┌──
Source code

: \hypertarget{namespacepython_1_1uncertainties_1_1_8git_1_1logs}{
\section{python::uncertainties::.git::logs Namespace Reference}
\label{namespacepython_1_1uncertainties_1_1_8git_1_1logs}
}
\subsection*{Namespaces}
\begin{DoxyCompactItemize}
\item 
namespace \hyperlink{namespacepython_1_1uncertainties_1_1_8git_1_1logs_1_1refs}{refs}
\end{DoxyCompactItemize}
└──
**What you will do**.
The expected response is the full set of records, reproduced exactly.

**Answer box**.
Source code

: \hypertarget{namespacepython_1_1uncertainties_1_1_8git_1_1logs}{
\section{python::uncertainties::.git::logs Namespace Reference}
\label{namespacepython_1_1uncertainties_1_1_8git_1_1logs}
}
\subsection*{Namespaces}
\begin{DoxyCompactItemize}
\item 
namespace \hyperlink{namespacepython_1_1uncertainties_1_1_8git_1_1logs_1_1refs}{refs}
\end{DoxyCompactItemize}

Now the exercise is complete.